Count how many lines in the entries below hold "have". Only the number belongs in the answer.

····················

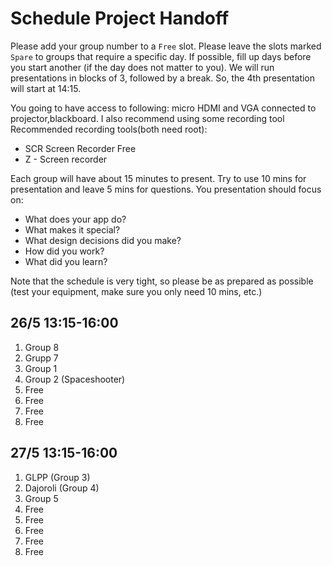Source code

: # Schedule Project Handoff

Please add your group number to a `Free` slot. Please leave the slots marked `Spare` to groups that require a specific day. If possible, fill up days before you start another (if the day does not matter to you). We will run presentations in blocks of 3, followed by a break. So, the 4th presentation will start at 14:15.

You going to have access to following: micro HDMI and VGA connected to projector,blackboard. I also recommend using some recording tool
Recommended recording tools(both need root):

- SCR Screen Recorder Free
- Z - Screen recorder

Each group will have about 15 minutes to present. Try to use 10 mins for presentation and leave 5 mins for questions. You presentation should focus on:

- What does your app do?
- What makes it special?
- What design decisions did you make?
- How did you work?
- What did you learn?

Note that the schedule is very tight, so please be as prepared as possible (test your equipment, make sure you only need 10 mins, etc.)

## 26/5 13:15-16:00 <a id="d1"></a>

1. Group 8
2. Grupp 7
3. Group 1
4. Group 2 (Spaceshooter)
5. Free
6. Free
7. Free
8. Free

## 27/5 13:15-16:00 <a id="d2"></a>

1. GLPP (Group 3)
2. Dajoroli (Group 4)
3. Group 5
4. Free
5. Free
6. Free
7. Free
8. Free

····················

◆ **Written answer**: 2